Load-displacement curves under the optimal welding parameters for the four welding tools are given in Figure 9(a) ~ (d). Figure 9(e) compares the TSFL values. The shoulder stirring effects of the helix line with small curvature (IT) are better than that of the spiral line (ST) and the helix line with large curvature (AT). The results show that the IT joints obtained the highest TSFL (~6.97 kN) higher than that of ST (~6.49 kN) and AT (~6.19 kN). The lowest TSFL value was obtained from FT (~5.67 kN) due to the non-grooves on the FT shoulder, which decreases the material flow in the welding process. The optimal levels of welding parameters and the TSFL results predicted based on the Taguchi method are presented in Table 4. The average TSFL values were obtained from the tensile-shear tests under the optimum welding parameters and compared with the predicted values. The errors were less than 5.81%, which indicates the reliability of the optimization method.

Table 4

Verification of the optimized results.
SP	Setting level	RS (rpm)	PD (mm)	DT (s)	TSFL (kN)		Error %
SP	Setting level	RS (rpm)	PD (mm)	DT (s)	Predicted	Experimental	Error %
FT	RS₂PD₃DT₃	3000	0.7	8	6.02	5.67	5.81
AT	RS₄PD₃DT₂	4000	0.7	6	6.07	6.19	1.98
IT	RS₃PD₂DT₂	3500	0.5	6	7.20	6.97	3.19
ST	RS₃PD₂DT₂	3500	0.5	6	6.72	6.49	3.42

3.3 Fracture mode analysis

In general, PFSSW welds show three failure modes in the tensile-shear tests, namely interfacial fracture (mode I), plug fracture (mode II) and mixed-mode fracture (mode III). In mode I, cracks nucleate from the bonding interface of the upper and lower sheets and propagate along the interface. The upper and lower sheets were separated eventually, as shown in Figure 10 (a). Yang et al. [32] pointed that the crack extends from the edge of the hook to the upper sheet surface when the hook angle changes from obtuse to acute. Eventually, the weld nugget is pulled out from the upper sheet (mode II), as shown schematically in Figure 10 (b). In mode III, the weld nugget is partially extracted and split into two parts along the bonding interface of the upper and lower sheets (Figure 10 (c)).

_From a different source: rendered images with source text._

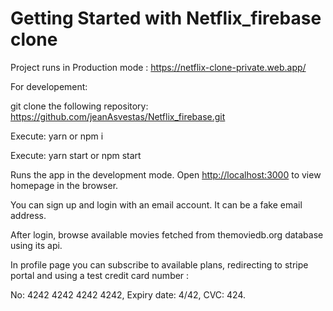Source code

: # Getting Started with Netflix_firebase clone

Project runs in Production mode : https://netflix-clone-private.web.app/

For developement:

git clone the following repository: https://github.com/jeanAsvestas/Netflix_firebase.git

Execute:
yarn or npm i

Execute:
yarn start or npm start

Runs the app in the development mode.
Open [http://localhost:3000](http://localhost:3000) to view homepage in the browser.

You can sign up and login with an email account. It can be a fake email address.

After login, browse available movies fetched from themoviedb.org database using its api.

In profile page you can subscribe to available plans, redirecting to stripe portal and using a test credit card number :

No: 4242 4242 4242 4242, Expiry date: 4/42, CVC: 424.
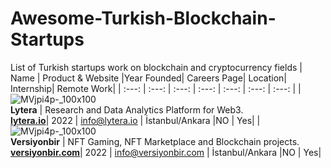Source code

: # Awesome-Turkish-Blockchain-Startups
List of Turkish startups work on blockchain and cryptocurrency fields
| Name    | Product & Website  |Year Founded| Careers Page| Location| Internship| Remote Work|
| :---:   | :---: | :---: |  :---: |  :---: |  :---: | :---: | 
| ![MVjpi4p-_100x100](https://user-images.githubusercontent.com/11755605/199733571-7cb1e55d-c135-4669-b6ab-180e43d6b81d.jpg) </br> **Lytera** | Research and Data Analytics Platform for Web3. </br> **[lytera.io](https://lytera.io/)**| 2022 | [info@lytera.io](mailto:info@lytera.io) | İstanbul/Ankara |NO | Yes|
| ![MVjpi4p-_100x100](https://avatars.githubusercontent.com/u/103737241?s=400&u=ad13361d26929d92d30bbe62d2635b8397e6e39f&v=4) </br> **Versiyonbir** | NFT Gaming, NFT Marketplace and Blockchain projects. </br> **[versiyonbir.com](https://www.versiyonbir.com/)**| 2022 | [info@versiyonbir.com](mailto:info@versiyonbir.com) | İstanbul/Ankara |NO | Yes|
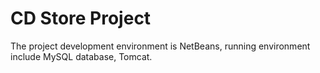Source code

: CD Store Project
=
The project development environment is NetBeans, running environment include MySQL database, Tomcat.

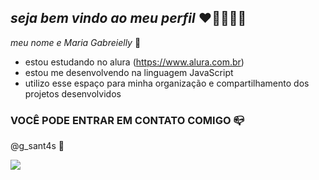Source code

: ## _seja bem vindo ao meu perfil_ ❤️‍🔥🤍🇧🇷

_meu nome e Maria Gabreielly_ 💓

- estou estudando no alura (https://www.alura.com.br) 
- estou me desenvolvendo na linguagem JavaScript
- utilizo esse espaço para minha organização e compartilhamento dos projetos desenvolvidos 

### VOCÊ PODE ENTRAR EM CONTATO COMIGO 📪
@g_sant4s 
💖


![](https://media1.tenor.com/m/-LbMSoQ9LQMAAAAC/minion-laughing.gif)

The macroscopic fracture morphology in mode I is shown in Figure 11 (a) and (b). The bonding surface of the weld is sheared off. Due to the stirring effects of the tool shoulder, the spiral marks appear in the weld fracture surface. Figure 11 (c) and (d) show SEM micrographs at the upper sheet of the weld. There are small and dispersed shear dimples in the weld nugget, indicating the sound bonding quality. Moreover, the region near the centre of the weld contains smaller dimples, which are results from severe stirring effects and dynamic recrystallization in SZ. Figure 11 (e) and (f) show SEM micrographs of the weld fracture surface at the edge of the lower sheet. The fracture morphologies on the top and right side appear the quasi-cleavage fracture features, which indicates that the weld edge is in a weak bonding condition.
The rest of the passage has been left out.